TASK DESCRIPTION
Determine the number of lines in the data that contain "GetTitleOk", and write only that number.

━━━━━━━━━━

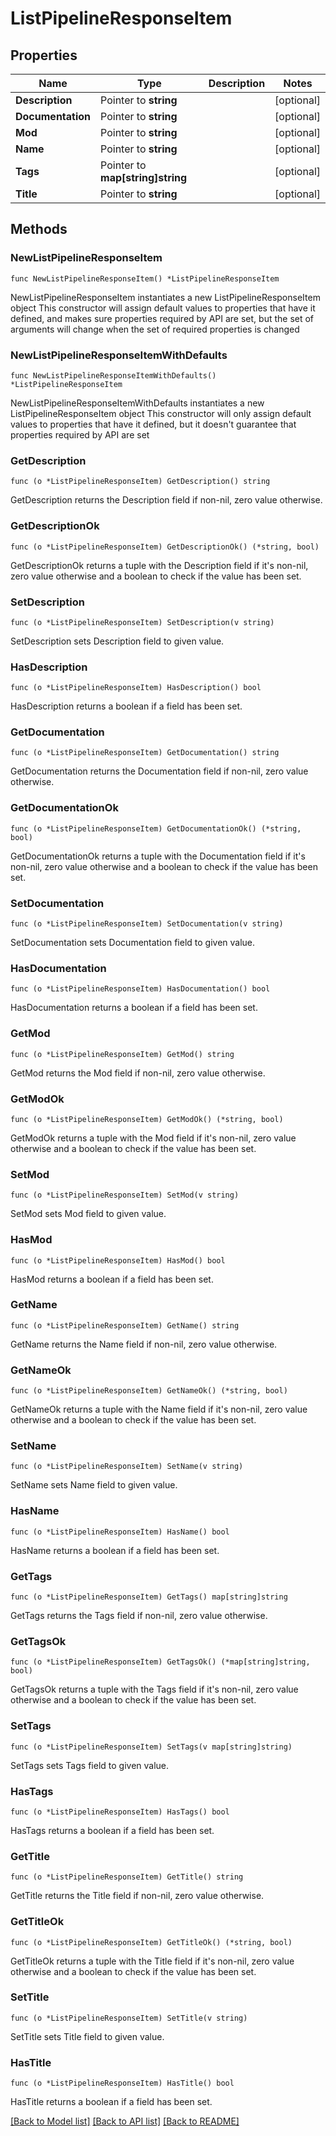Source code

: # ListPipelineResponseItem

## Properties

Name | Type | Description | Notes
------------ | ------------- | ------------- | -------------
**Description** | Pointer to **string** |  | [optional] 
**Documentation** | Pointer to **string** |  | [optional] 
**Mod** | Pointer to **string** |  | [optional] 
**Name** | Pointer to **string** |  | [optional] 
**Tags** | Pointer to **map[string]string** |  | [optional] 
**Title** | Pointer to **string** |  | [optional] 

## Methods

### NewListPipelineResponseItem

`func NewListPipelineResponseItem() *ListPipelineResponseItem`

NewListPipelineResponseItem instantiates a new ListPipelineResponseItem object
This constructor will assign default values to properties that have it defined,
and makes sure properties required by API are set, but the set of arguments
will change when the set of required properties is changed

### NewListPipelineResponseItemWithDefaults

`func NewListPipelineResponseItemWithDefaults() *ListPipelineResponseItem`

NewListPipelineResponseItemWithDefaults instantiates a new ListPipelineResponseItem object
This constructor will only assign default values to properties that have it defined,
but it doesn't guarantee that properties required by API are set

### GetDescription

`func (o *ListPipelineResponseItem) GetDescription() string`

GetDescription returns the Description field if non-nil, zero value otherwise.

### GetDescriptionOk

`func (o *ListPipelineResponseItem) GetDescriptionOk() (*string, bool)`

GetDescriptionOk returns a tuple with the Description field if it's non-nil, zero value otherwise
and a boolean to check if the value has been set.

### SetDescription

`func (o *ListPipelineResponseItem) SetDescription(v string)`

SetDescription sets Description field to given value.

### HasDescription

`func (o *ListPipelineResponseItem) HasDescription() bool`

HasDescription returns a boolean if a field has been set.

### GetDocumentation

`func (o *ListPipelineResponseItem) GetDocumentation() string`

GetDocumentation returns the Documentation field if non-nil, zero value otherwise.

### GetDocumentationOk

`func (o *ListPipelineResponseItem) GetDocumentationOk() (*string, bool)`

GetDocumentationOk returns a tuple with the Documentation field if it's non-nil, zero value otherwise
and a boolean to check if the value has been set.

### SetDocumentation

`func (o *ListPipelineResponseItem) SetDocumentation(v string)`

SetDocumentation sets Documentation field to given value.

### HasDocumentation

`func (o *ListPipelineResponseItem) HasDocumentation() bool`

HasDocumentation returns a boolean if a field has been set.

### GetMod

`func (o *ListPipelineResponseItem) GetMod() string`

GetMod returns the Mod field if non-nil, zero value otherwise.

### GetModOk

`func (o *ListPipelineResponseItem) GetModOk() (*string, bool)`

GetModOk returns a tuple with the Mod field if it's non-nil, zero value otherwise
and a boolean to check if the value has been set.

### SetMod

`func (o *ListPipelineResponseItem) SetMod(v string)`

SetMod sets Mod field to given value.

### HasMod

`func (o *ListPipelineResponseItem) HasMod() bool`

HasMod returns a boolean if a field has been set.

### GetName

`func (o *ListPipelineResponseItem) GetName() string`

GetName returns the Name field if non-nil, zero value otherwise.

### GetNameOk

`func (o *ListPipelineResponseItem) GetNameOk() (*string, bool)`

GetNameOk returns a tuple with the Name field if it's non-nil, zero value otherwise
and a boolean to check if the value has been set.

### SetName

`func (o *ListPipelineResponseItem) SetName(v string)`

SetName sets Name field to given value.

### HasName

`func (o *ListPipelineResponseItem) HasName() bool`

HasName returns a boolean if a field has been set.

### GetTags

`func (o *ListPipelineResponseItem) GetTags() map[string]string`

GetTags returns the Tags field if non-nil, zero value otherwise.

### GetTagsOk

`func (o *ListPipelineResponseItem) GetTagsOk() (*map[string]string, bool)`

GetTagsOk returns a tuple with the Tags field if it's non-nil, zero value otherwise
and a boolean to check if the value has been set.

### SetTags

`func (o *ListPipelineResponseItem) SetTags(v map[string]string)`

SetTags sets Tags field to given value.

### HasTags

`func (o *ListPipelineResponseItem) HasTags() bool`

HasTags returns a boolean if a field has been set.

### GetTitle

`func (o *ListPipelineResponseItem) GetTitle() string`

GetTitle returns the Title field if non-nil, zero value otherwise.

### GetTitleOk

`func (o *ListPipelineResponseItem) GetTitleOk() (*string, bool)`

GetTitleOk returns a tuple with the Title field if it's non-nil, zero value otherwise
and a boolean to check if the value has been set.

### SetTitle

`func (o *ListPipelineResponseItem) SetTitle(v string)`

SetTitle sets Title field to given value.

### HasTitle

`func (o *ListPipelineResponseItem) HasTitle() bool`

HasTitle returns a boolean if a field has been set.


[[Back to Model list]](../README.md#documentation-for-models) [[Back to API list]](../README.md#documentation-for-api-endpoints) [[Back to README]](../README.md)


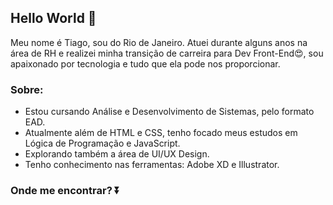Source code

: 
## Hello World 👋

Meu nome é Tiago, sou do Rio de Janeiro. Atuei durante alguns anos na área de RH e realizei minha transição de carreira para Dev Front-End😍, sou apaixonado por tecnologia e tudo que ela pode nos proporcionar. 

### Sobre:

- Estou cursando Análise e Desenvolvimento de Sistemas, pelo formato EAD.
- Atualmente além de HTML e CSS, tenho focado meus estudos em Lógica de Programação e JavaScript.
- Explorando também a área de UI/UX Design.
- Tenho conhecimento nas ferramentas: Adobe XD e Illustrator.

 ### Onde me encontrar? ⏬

━━━━━━━━━━

RESULT FOR THIS EXERCISE
3